Understanding and Avoiding Negative Questions in Cleaning Service Estimates

While positive questions aim to engage customers and arrive at shared solutions, there exists another category of questions that can have detrimental effects on the customer experience, especially when it comes to cleaning service estimates.

Unintentionally or out of habit, we may use these types of questions, resulting in customers becoming less cooperative or even awkward. Such questions can significantly damage rapport, making it crucial to be mindful of our communication approach during the estimation process.

Welcome to the 8th installment of the MethodCleanBiz Marketing Mastery Series, where we continue to navigate the dynamic landscape of professional selling skills. In an increasingly competitive business environment, the shift from selling as a luxury to an absolute necessity has never been more pronounced.

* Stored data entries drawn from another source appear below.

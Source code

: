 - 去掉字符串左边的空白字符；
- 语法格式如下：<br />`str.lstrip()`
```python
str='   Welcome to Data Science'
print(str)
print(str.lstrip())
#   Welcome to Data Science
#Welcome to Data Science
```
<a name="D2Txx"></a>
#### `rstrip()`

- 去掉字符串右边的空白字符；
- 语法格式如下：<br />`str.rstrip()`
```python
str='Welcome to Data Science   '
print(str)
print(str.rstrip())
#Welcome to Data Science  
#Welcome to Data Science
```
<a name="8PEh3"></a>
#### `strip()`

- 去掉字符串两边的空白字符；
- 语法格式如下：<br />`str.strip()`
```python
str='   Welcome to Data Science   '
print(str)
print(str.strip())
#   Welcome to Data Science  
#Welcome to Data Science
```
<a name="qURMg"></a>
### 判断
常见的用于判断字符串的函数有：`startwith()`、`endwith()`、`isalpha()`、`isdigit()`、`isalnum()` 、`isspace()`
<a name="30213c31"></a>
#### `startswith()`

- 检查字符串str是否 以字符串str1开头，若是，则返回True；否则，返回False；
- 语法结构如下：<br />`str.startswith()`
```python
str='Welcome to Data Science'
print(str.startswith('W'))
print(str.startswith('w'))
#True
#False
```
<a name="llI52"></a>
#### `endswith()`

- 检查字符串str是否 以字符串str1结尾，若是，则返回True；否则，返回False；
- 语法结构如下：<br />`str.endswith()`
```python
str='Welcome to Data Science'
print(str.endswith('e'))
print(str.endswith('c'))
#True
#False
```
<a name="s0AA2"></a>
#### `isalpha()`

The journey to mastering the intricate art of selling is a purposeful and methodical one, underpinned by a versatile skill set tailored to diverse scenarios.

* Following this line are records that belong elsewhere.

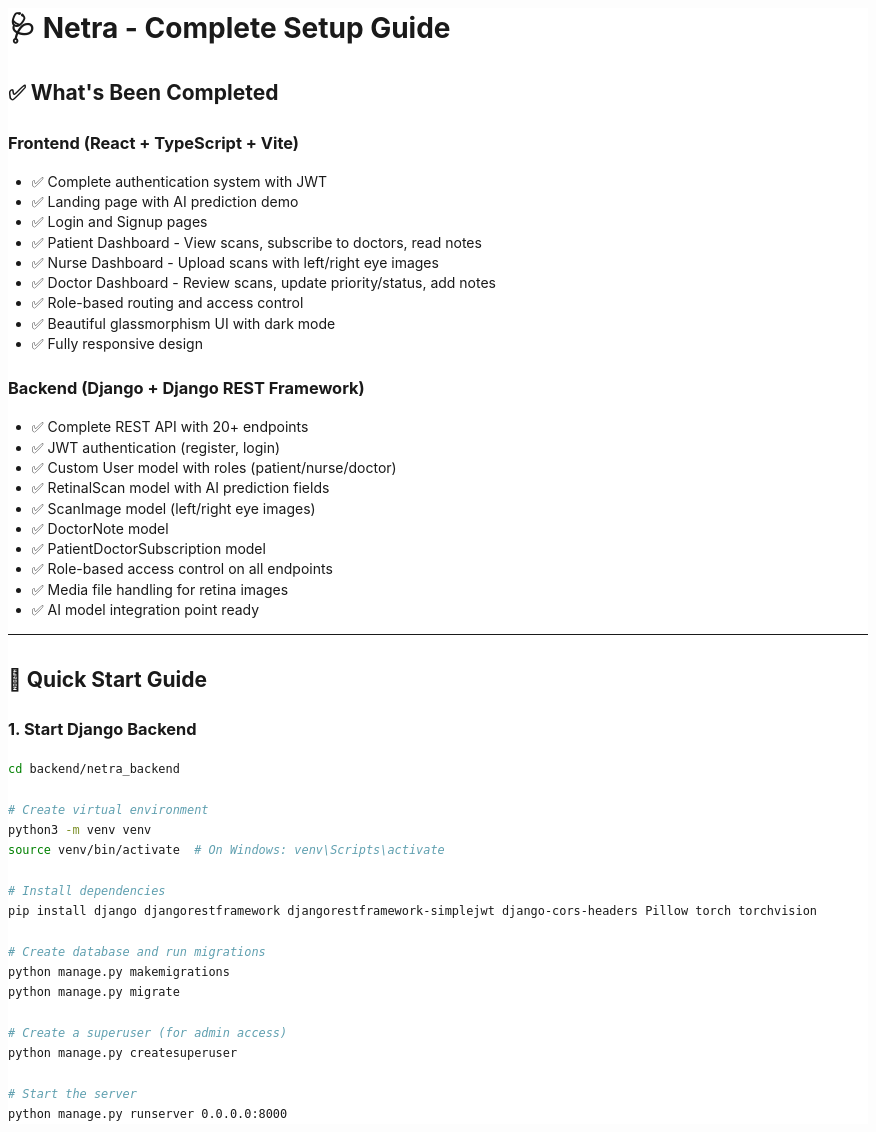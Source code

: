 # 🩺 Netra - Complete Setup Guide

## ✅ What's Been Completed

### Frontend (React + TypeScript + Vite)
- ✅ Complete authentication system with JWT
- ✅ Landing page with AI prediction demo
- ✅ Login and Signup pages
- ✅ Patient Dashboard - View scans, subscribe to doctors, read notes
- ✅ Nurse Dashboard - Upload scans with left/right eye images
- ✅ Doctor Dashboard - Review scans, update priority/status, add notes
- ✅ Role-based routing and access control
- ✅ Beautiful glassmorphism UI with dark mode
- ✅ Fully responsive design

### Backend (Django + Django REST Framework)
- ✅ Complete REST API with 20+ endpoints
- ✅ JWT authentication (register, login)
- ✅ Custom User model with roles (patient/nurse/doctor)
- ✅ RetinalScan model with AI prediction fields
- ✅ ScanImage model (left/right eye images)
- ✅ DoctorNote model
- ✅ PatientDoctorSubscription model
- ✅ Role-based access control on all endpoints
- ✅ Media file handling for retina images
- ✅ AI model integration point ready

---

## 🚀 Quick Start Guide

### 1. Start Django Backend

```bash
cd backend/netra_backend

# Create virtual environment
python3 -m venv venv
source venv/bin/activate  # On Windows: venv\Scripts\activate

# Install dependencies
pip install django djangorestframework djangorestframework-simplejwt django-cors-headers Pillow torch torchvision

# Create database and run migrations
python manage.py makemigrations
python manage.py migrate

# Create a superuser (for admin access)
python manage.py createsuperuser

# Start the server
python manage.py runserver 0.0.0.0:8000
```
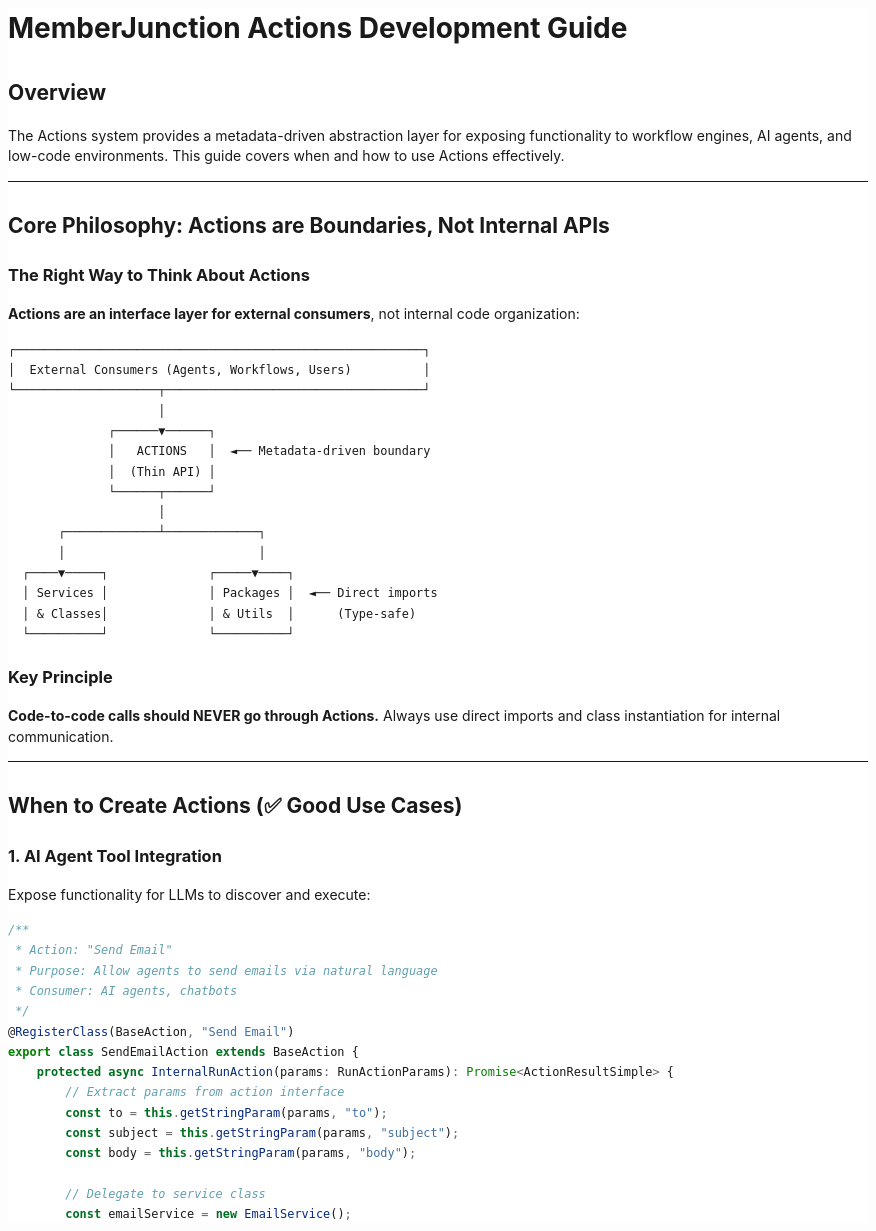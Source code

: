 # MemberJunction Actions Development Guide

## Overview

The Actions system provides a metadata-driven abstraction layer for exposing functionality to workflow engines, AI agents, and low-code environments. This guide covers when and how to use Actions effectively.

---

## Core Philosophy: Actions are Boundaries, Not Internal APIs

### The Right Way to Think About Actions

**Actions are an interface layer for external consumers**, not internal code organization:

```
┌─────────────────────────────────────────────────────────┐
│  External Consumers (Agents, Workflows, Users)          │
└────────────────────┬────────────────────────────────────┘
                     │
              ┌──────▼──────┐
              │   ACTIONS   │  ◄── Metadata-driven boundary
              │  (Thin API) │
              └──────┬──────┘
                     │
       ┌─────────────┴─────────────┐
       │                           │
  ┌────▼─────┐              ┌─────▼────┐
  │ Services │              │ Packages │  ◄── Direct imports
  │ & Classes│              │ & Utils  │      (Type-safe)
  └──────────┘              └──────────┘
```

### Key Principle

**Code-to-code calls should NEVER go through Actions.** Always use direct imports and class instantiation for internal communication.

---

## When to Create Actions (✅ Good Use Cases)

### 1. AI Agent Tool Integration
Expose functionality for LLMs to discover and execute:

```typescript
/**
 * Action: "Send Email"
 * Purpose: Allow agents to send emails via natural language
 * Consumer: AI agents, chatbots
 */
@RegisterClass(BaseAction, "Send Email")
export class SendEmailAction extends BaseAction {
    protected async InternalRunAction(params: RunActionParams): Promise<ActionResultSimple> {
        // Extract params from action interface
        const to = this.getStringParam(params, "to");
        const subject = this.getStringParam(params, "subject");
        const body = this.getStringParam(params, "body");

        // Delegate to service class
        const emailService = new EmailService();
```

Building upon the insights shared in our previous blogs, we now turn our attention to the negative implications of questions during the cleaning service estimate process.

 

 

Visual representation of negative communication situations during a cleaning estimate

Statements as Questions: Unveiling the Pressure Tactics

Statements disguised as questions can exert pressure on customers to agree, regardless of their actual sentiments. Frequently beginning with terms like ‘obviously’ or ‘clearly,’ these questions may imply that the customer should unquestionably agree. For instance:

“Our flexible cleaning schedule will obviously be important to you, won’t it?”

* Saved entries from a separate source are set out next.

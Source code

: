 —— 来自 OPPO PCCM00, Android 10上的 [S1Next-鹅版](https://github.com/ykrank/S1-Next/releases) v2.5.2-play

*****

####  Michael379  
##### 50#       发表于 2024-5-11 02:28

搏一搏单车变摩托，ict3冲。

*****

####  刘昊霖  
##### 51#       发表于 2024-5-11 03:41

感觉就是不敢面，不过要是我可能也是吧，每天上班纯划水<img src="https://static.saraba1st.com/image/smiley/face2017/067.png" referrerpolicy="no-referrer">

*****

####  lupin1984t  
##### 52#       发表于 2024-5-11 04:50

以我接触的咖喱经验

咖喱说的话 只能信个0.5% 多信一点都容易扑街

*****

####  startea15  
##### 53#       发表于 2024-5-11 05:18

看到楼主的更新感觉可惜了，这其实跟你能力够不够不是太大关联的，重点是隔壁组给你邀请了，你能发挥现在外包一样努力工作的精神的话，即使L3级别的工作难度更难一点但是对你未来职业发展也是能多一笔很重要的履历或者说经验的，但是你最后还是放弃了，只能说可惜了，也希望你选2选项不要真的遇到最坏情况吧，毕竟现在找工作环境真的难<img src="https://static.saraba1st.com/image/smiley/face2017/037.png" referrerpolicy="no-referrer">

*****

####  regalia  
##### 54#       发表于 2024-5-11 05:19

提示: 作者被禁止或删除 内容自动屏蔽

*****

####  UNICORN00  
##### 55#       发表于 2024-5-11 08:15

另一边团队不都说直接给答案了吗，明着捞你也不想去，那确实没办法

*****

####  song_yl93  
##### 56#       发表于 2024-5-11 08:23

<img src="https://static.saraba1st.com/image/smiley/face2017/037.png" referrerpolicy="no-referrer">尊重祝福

Hidden Assumptions: Pitfalls in Premature Deal Closure

These questions often emerge during attempts to prematurely close a deal, presenting the customer with choices when they haven’t agreed to move forward. For a cleaning service estimate, an inappropriate example would be:

“Would you like us to start cleaning tomorrow morning or afternoon?”

This question assumes the customer has already agreed to an appointment.

Barrier Questions: Balancing Positivity without Inducing Guilt

Commonly employed in ‘Barrier Selling,’ these closed questions aim to force a positive response. However, the question may induce guilt or negative feelings, as in:

“Are you concerned about the cleanliness of your space?”

While the answer may be yes, this style of questioning may not be the most effective for establishing a connection with the customer.

 

 

Front Loading: The Art of Avoiding Negative Responses

Questions designed to get a specific answer often receive negative responses, not necessarily due to the question but more likely because of the front-loaded nature. For instance:

“Bearing in mind the costs associated with thorough cleaning services, would you consider delaying taking action?”

“In a demanding industry like yours, how do you manage cleanliness concerns efficiently?”

 

Offering the Answer: The Directive Approach in Cleaning Service Estimates

Directive questions aiming for specific answers can make customers feel as if the salesperson is leading them. In the context of cleaning service estimates, a problematic example would be:

“What would you do if you found out your current cleaning service is not meeting your expectations? You’d be in a difficult situation, wouldn’t you?”

 

Conclusion:

It’s essential to avoid treating customers as if they lack knowledge or understanding. Negative questions during cleaning service estimates can hinder effective communication and compromise the overall client experience. As professionals in the cleaning industry, recognizing and rectifying such communication pitfalls is crucial for maintaining positive relationships with clients.